Next to my computer is a beautiful amaryllis plant that is preparing to bloom. I’m delighted by its timing this year, emerging at roughly the Lunar New Year. The beginning of February also marks the end of the darkest three months, a transition I warmly welcome every year.
This plant growing beside me needed roughly three months of going dormant and I trusted it, not giving it any water until it showed signs of blooming. The previous growing season it seemed to skip the dormant stage and re-bloomed by the winter solstice. This year it needed a long rest. When it was ready, little green shoots began to emerge.
My plant’s timing coincides with the conclusion of Winter Rest, the weekly community practice of welcoming unplugged darkness in our lives. It was truly a joy to connect with so many people across the country for this intentional rest. My hope is that simple extra hour of resting in darkness each week created more space for blooming in our lives.
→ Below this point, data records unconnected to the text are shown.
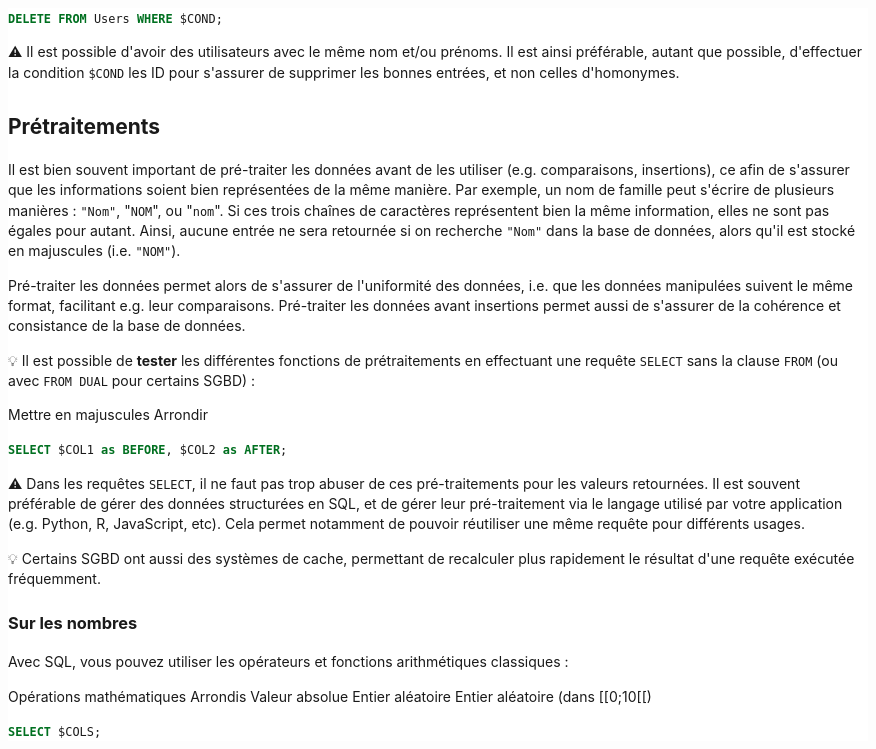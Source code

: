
 ```sql
DELETE FROM Users WHERE $COND;
```

</sql-interactive>

⚠ Il est possible d'avoir des utilisateurs avec le même nom et/ou prénoms. Il est ainsi préférable, autant que possible, d'effectuer la condition `$COND` les ID pour s'assurer de supprimer les bonnes entrées, et non celles d'homonymes.

## Prétraitements

Il est bien souvent important de pré-traiter les données avant de les utiliser (e.g. comparaisons, insertions), ce afin de s'assurer que les informations soient bien représentées de la même manière. Par exemple, un nom de famille peut s'écrire de plusieurs manières : `"Nom"`, "`NOM`", ou "`nom`". Si ces trois chaînes de caractères représentent bien la même information, elles ne sont pas égales pour autant. Ainsi, aucune entrée ne sera retournée si on recherche `"Nom"` dans la base de données, alors qu'il est stocké en majuscules (i.e. `"NOM"`).

Pré-traiter les données permet alors de s'assurer de l'uniformité des données, i.e. que les données manipulées suivent le même format, facilitant e.g. leur comparaisons. Pré-traiter les données avant insertions permet aussi de s'assurer de la cohérence et consistance de la base de données.

💡 Il est possible de **tester** les différentes fonctions de prétraitements en effectuant une requête `SELECT` sans la clause `FROM` (ou avec `FROM DUAL` pour certains SGBD) :

<sql-interactive>
  <span slot="options" data-col1="'nom'" data-col2="UPPER('nom')">Mettre en majuscules</span>
  <span slot="options" data-col1="1.2" data-col2="ROUND(1.2)">Arrondir</span>

```sql
SELECT $COL1 as BEFORE, $COL2 as AFTER;
```

</sql-interactive>

⚠ Dans les requêtes `SELECT`, il ne faut pas trop abuser de ces pré-traitements pour les valeurs retournées. Il est souvent préférable de gérer des données structurées en SQL, et de gérer leur pré-traitement via le langage utilisé par votre application (e.g. Python, R, JavaScript, etc). Cela permet notamment de pouvoir réutiliser une même requête pour différents usages.

💡 Certains SGBD ont aussi des systèmes de cache, permettant de recalculer plus rapidement le résultat d'une requête exécutée fréquemment.

### Sur les nombres

Avec SQL, vous pouvez utiliser les opérateurs et fonctions arithmétiques classiques :

<sql-interactive>
  <span slot="options" data-cols="1+1, 4%3, 4/3, 4/3.0">Opérations mathématiques</span>
  <span slot="options" data-cols="FLOOR(1.2), ROUND(1.2), CEIL(1.2)">Arrondis</span>
  <span slot="options" data-cols="ABS(1), ABS(-1)">Valeur absolue</span>
  <span slot="options" data-cols="RANDOM()">Entier aléatoire</span>
  <span slot="options" data-cols="ABS(RANDOM()) % 10">Entier aléatoire (dans [[0;10[[)</span>

```sql
SELECT $COLS;
```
Last week was also the celebration of Groundhog Day in the United States. The tradition of observing the groundhogs’ behavior on February 2, the halfway point between the solstice and equinox, is a tradition brought to Pennsylvania by German immigrants. The German tradition was to observe the hedgehog and make forecasts about the agricultural year. The groundhog became the American hedgehog.
Essentially these traditions honor hibernating animals. Think of all the bears, badgers, groundhogs, sleeping deeply in earthen caves the woods surrounding us.
The groundhog hibernation does not end until early March. In early February, the male groundhogs wake up and start preparing for the mating season in March. They scout out their territory and make sure they are some good female prospects in the area.
Then they return to their burrows and resume their hibernation for another month. I’m fascinated by how they interrupt their deep hibernation in this way.
It reminds me of my partner’s early February ritual of ordering seeds. It’s still too early to plant, even indoors. But the dream for what we will plant has begun.
February is my favorite month for refining my dreams and intentions for the year. I know many annual plans and budgets are set in the fall. New Years often involves some goal setting for the year. Many things are already in motion for my year’s calendar. It might seem out of step to be refining our intentions now. Rather than a visioning time, February has sometimes been associated with doldrums and cabin fever, like Dar William’s song “February.”
It’s taken me a while to learn to appreciate February for the potent time that it is. Sometimes my last hour of sleeping is the most potent with dreams. Maybe that can be true with winter as well.
If we have wintered well,* we have allowed ourselves to slow down and come into what is essential. It takes all the way to February to prepare ourselves to be a vessel for the spark of new inspirations for the year.
How to Access the Spiritual Gifts of February
Don’t get ahead of yourself and don’t skip this rich final stretch of winter. Try not to overbook yourself. Buy seeds but don’t plant them.
Do your practices for connecting to the whole of life. Greater meaning, guidance, and dreams come from our connection to the greater wholeness of the universe. Make time for your practices, and even better, practice in the wholeness of community.
Listen. Pay attention to how the universe is speaking. You might write down your dreams and dialog with them. You might spend time observing nature and paying close attention to the movement of sky, birds, animals, and all beings.
Based on the above guidance, hone and refine your intentions for the year to come. Can you synthesize your intention into a single priority that will be a theme through your year?
I wish you all the blessings of a deepening, enlightening February.
With big love,
Community to support your spiritual deepening
Drop in any week to Healing Waters Qigong, a Spring Forest Qigong practice group, or to dance outside with the Wisdom Dances Circle, based in Laura Shannon’s research on women’s traditional ritual dances as tools for healing and transformation.
* You might be thinking “wintering well” is not in your vocabulary or experience. I know this has not been an easy winter for so many reasons. Wintering is something we practice and as with anything that requires practice I employ the attitude of “good, better, and best.”